REQUIRED ACTION: From the entries below, please output exactly the lines starting at the one containing "s.t.\;\; & x_1 + 2x_2 \leq 60\\" and ending at the one containing "Interpretation of the", both included.

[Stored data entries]
#####

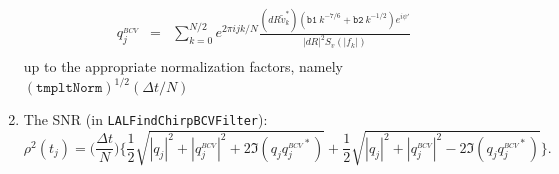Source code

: \begin{enumerate}
\begin{eqnarray}
q^{{}_{BCV}}_j &=& \sum_{k=0}^{N/2}e^{ 2 \pi i j k/N} \frac{(dR \tilde{v}_k 
^{\ast})( \mathtt{b1} \:k^{-7/6} + \mathtt{b2}\: k^{-1/2} ) e^{i \psi'}}
	{|dR|^2 S_v(|f_k|)} \\
\end{eqnarray}
up to the appropriate normalization factors, namely $(\mathtt{tmpltNorm}) 
^{1/2}( \Delta t/N)$
\item The SNR (in \texttt{LALFindChirpBCVFilter}):
\begin{equation}
\rho^2(t_j) = \Big ( \frac{\Delta t}{N} \Big ) \bigg \{ \frac{1}{2} 
	\sqrt{ |q_j|^2 + |q^{{}_{BCV}}_j|^2 + 2 \Im (q_j q^{{}_{BCV}\ast}_j) } +
	\frac{1}{2}\sqrt{|q_j|^2+|q^{{}_{BCV}}_j|^2 - 
	2 \Im (q_j q^{{}_{BCV} \ast}_j) }
	\bigg \}. 
\end{equation}
\end{enumerate}

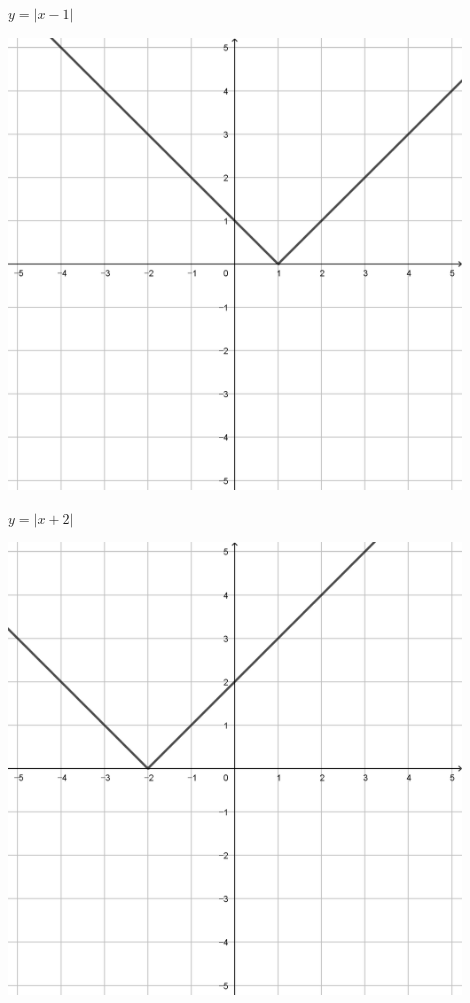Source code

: \documentclass[a4paper]{oblivoir}
\begin{document}
\clearpage
\begin{minipage}{0.45\textwidth}\centering
\(y=|x-1|\)
\par\bigskip\includegraphics[width=0.9\textwidth]{img/16-1}
\end{minipage}
\begin{minipage}{0.45\textwidth}\centering
\(y=|x+2|\)
\par\bigskip\includegraphics[width=0.9\textwidth]{img/16-2}
\end{minipage}\bigskip\bigskip\par
\end{document}
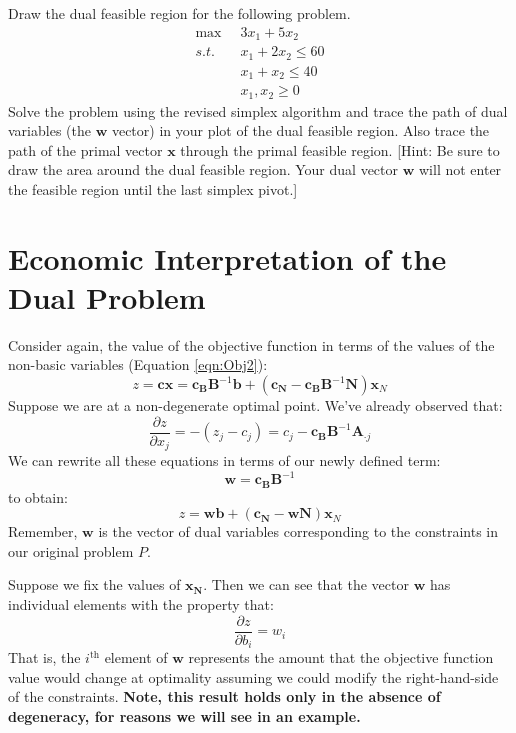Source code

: \begin{exercise} Draw the dual feasible region for the following problem.
\begin{displaymath}
\begin{aligned}
\max\;\; & 3x_1 + 5x_2\\
s.t.\;\; & x_1 + 2x_2 \leq 60\\
& x_1 + x_2 \leq 40\\
& x_1, x_2 \geq 0
\end{aligned}
\end{displaymath}
Solve the problem using the revised simplex algorithm and trace the path of dual variables (the $\mathbf{w}$ vector) in your plot of the dual feasible region. Also trace the path of the primal vector $\mathbf{x}$ through the primal feasible region. [Hint: Be sure to draw the area around the dual feasible region. Your dual vector $\mathbf{w}$ will not enter the feasible region until the last simplex pivot.]
\end{exercise}

\section{Economic Interpretation of the Dual Problem}
Consider again, the value of the objective function in terms of the values of the non-basic variables (Equation \ref{eqn:Obj2}):
\begin{equation}
z=\mathbf{c}\mathbf{x} = 
\mathbf{c_B}\mathbf{B}^{-1}\mathbf{b} + 
\left(\mathbf{c_N} - \mathbf{c_B}\mathbf{B}^{-1}\mathbf{N}\right)\mathbf{x}_N
\end{equation}
Suppose we are at a non-degenerate optimal point. We've already observed that:
\begin{equation}
\frac{\partial z}{\partial x_j} = -(z_j - c_j) = c_j - \mathbf{c}_\mathbf{B}\mathbf{B}^{-1}\mathbf{A}_{\cdot j}
\end{equation}
We can rewrite all these equations in terms of our newly defined term:
\begin{equation}
\mathbf{w} = \mathbf{c}_{\mathbf{B}}\mathbf{B}^{-1}
\end{equation}
to obtain:
\begin{equation}
z = \mathbf{w}\mathbf{b} + 
\left(\mathbf{c_N} - \mathbf{w}\mathbf{N}\right)\mathbf{x}_N
\end{equation}
Remember, $\mathbf{w}$ is the vector of dual variables corresponding to the constraints in our original problem $P$.
 
Suppose we fix the values of $\mathbf{x}_{\mathbf{N}}$. Then we can see that the vector $\mathbf{w}$ has individual elements with the property that:
\begin{equation}
\frac{\partial z}{\partial b_i} = w_i 
\end{equation}
That is, the $i^\text{th}$ element of $\mathbf{w}$ represents the amount that the objective function value would change at optimality assuming we could modify the right-hand-side of the constraints. \textbf{Note, this result holds only in the absence of degeneracy, for reasons we will see in an example.}

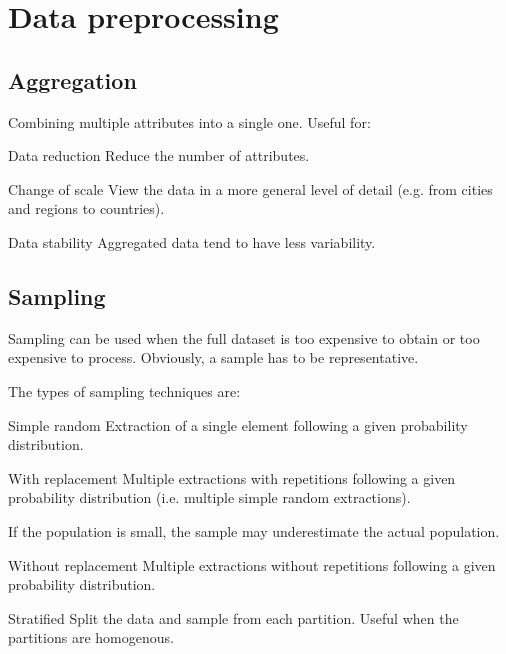 \chapter{Data preprocessing}

\section{Aggregation}

Combining multiple attributes into a single one.
Useful for:
\begin{descriptionlist}
    \item[Data reduction]
        Reduce the number of attributes.

    \item[Change of scale] 
        View the data in a more general level of detail (e.g. from cities and regions to countries).

    \item[Data stability] 
        Aggregated data tend to have less variability.
\end{descriptionlist}



\section{Sampling}
Sampling can be used when the full dataset is too expensive to obtain or too expensive to process.
Obviously, a sample has to be representative.

The types of sampling techniques are:
\begin{descriptionlist}
    \item[Simple random] 
        Extraction of a single element following a given probability distribution.
    
    \item[With replacement] 
        Multiple extractions with repetitions following a given probability distribution
        (i.e. multiple simple random extractions).

        If the population is small, the sample may underestimate the actual population.

    \item[Without replacement] 
        Multiple extractions without repetitions following a given probability distribution.

    \item[Stratified] 
        Split the data and sample from each partition.
        Useful when the partitions are homogenous.
\end{descriptionlist}


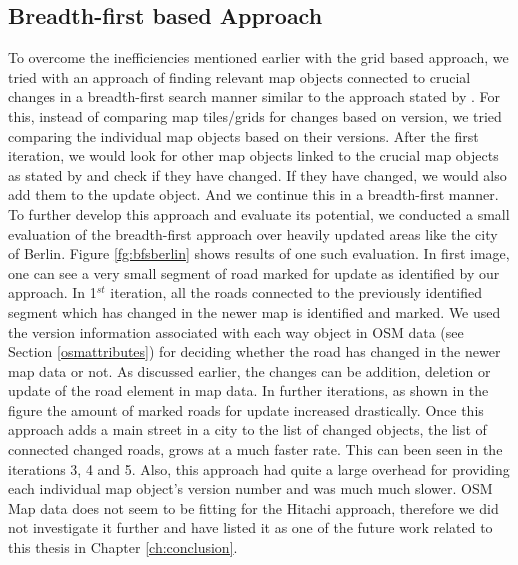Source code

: \subsection{Breadth-first based Approach}
To overcome the inefficiencies mentioned earlier with the grid based approach, we tried with an approach of finding relevant map objects connected to crucial changes in a breadth-first search manner similar to the approach stated by \citet{hitachi}. For this, instead of comparing map tiles/grids for changes based on version, we tried comparing the individual map objects based on their versions. After the first iteration, we would look for other map objects linked to the crucial map objects as stated by \citet{hitachi} and check if they have changed. If they have changed, we would also add them to the update object. And we continue this in a breadth-first manner. To further develop this approach and evaluate its potential, we conducted a small evaluation of the breadth-first approach over heavily updated areas like the city of Berlin. Figure \ref{fg:bfsberlin} shows results of one such evaluation. In first image, one can see a very small segment of road marked for update as identified by our approach. In 1$^{st}$ iteration, all the roads connected to the previously identified segment which has changed in the newer map is identified and marked. We used the version information associated with each way object in OSM data (see Section \ref{osmattributes}) for deciding whether the road has changed in the newer map data or not. As discussed earlier, the changes can be addition, deletion or update of the road element in map data. In further iterations, as shown in the figure the amount of marked roads for update increased drastically. Once this approach adds a main street in a city to the list of changed objects, the list of connected changed roads, grows at a much faster rate. This can been seen in the iterations 3, 4 and 5. Also, this approach had quite a large overhead for providing each individual map object's version number and was much much slower. OSM Map data does not seem to be fitting for the Hitachi approach, therefore we did not investigate it further and have listed it as one of the future work related to this thesis in Chapter \ref{ch:conclusion}.   





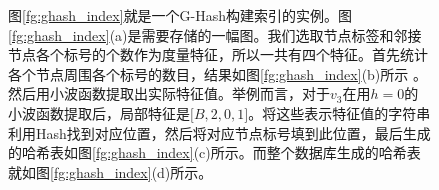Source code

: \documentclass{XDBAthesis}
\begin{document}
    \begin{figure}[htb]
            \begin{exmp}
        图\ref{fg:ghash_index}就是一个G-Hash构建索引的实例。图\ref{fg:ghash_index}(a)是需要存储的一幅图。我们选取节点标签和邻接节点各个标号的个数作为度量特征，所以一共有四个特征。首先统计各个节点周围各个标号的数目，结果如图\ref{fg:ghash_index}(b)所示 。然后用小波函数提取出实际特征值。举例而言，对于$v_{3}$在用$h=0$的小波函数提取后，局部特征是$\lbrack B,2,0,1\rbrack $。将这些表示特征值的字符串利用Hash找到对应位置，然后将对应节点标号填到此位置，最后生成的哈希表如图\ref{fg:ghash_index}(c)所示。而整个数据库生成的哈希表就如图\ref{fg:ghash_index}(d)所示。
        \label{ep:ghash_index}
        
    \end{exmp}
\end{figure}
\end{document}
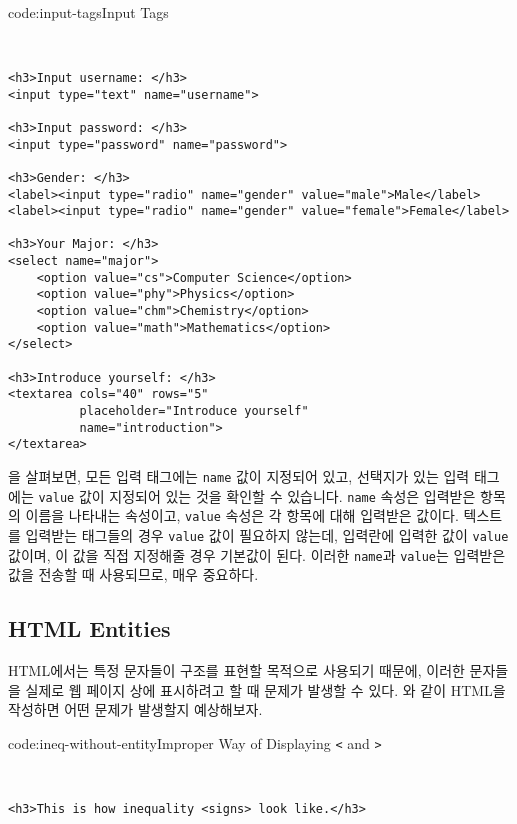 \begin{codeenv}{code:input-tags}{Input Tags}\begin{verbatim}


<h3>Input username: </h3>
<input type="text" name="username">

<h3>Input password: </h3>
<input type="password" name="password">

<h3>Gender: </h3>
<label><input type="radio" name="gender" value="male">Male</label>
<label><input type="radio" name="gender" value="female">Female</label>

<h3>Your Major: </h3>
<select name="major">
    <option value="cs">Computer Science</option>
    <option value="phy">Physics</option>
    <option value="chm">Chemistry</option>
    <option value="math">Mathematics</option>
</select>

<h3>Introduce yourself: </h3>
<textarea cols="40" rows="5"
          placeholder="Introduce yourself"
          name="introduction">
</textarea>
\end{verbatim}
\end{codeenv}

을 살펴보면, 모든 입력 태그에는 \verb|name| 값이 지정되어 있고, 선택지가 있는 입력 태그에는 \verb|value| 값이 지정되어 있는 것을 확인할 수 있습니다. \verb|name| 속성은 입력받은 항목의 이름을 나타내는 속성이고, \verb|value| 속성은 각 항목에 대해 입력받은 값이다. 텍스트를 입력받는 태그들의 경우 \verb|value| 값이 필요하지 않는데, 입력란에 입력한 값이 \verb|value| 값이며, 이 값을 직접 지정해줄 경우 기본값이 된다. 이러한 \verb|name|과 \verb|value|는 입력받은 값을 전송할 때 사용되므로, 매우 중요하다.

\subsection*{HTML Entities}

HTML에서는 특정 문자들이 구조를 표현할 목적으로 사용되기 때문에, 이러한 문자들을 실제로 웹 페이지 상에 표시하려고 할 때 문제가 발생할 수 있다. 와 같이 HTML을 작성하면 어떤 문제가 발생할지 예상해보자. 

\begin{codeenv}{code:ineq-without-entity}{Improper Way of Displaying \texttt{<} and \texttt{>}}\begin{verbatim}


<h3>This is how inequality <signs> look like.</h3>
\end{verbatim}
\end{codeenv}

#####

TASK OUTPUT:
s.t.\;\; & x_1 + 2x_2 \leq 60\\
& x_1 + x_2 \leq 40\\
& x_1, x_2 \geq 0
\end{aligned}
\end{displaymath}
Solve the problem using the revised simplex algorithm and trace the path of dual variables (the $\mathbf{w}$ vector) in your plot of the dual feasible region. Also trace the path of the primal vector $\mathbf{x}$ through the primal feasible region. [Hint: Be sure to draw the area around the dual feasible region. Your dual vector $\mathbf{w}$ will not enter the feasible region until the last simplex pivot.]
\end{exercise}

\section{Economic Interpretation of the Dual Problem}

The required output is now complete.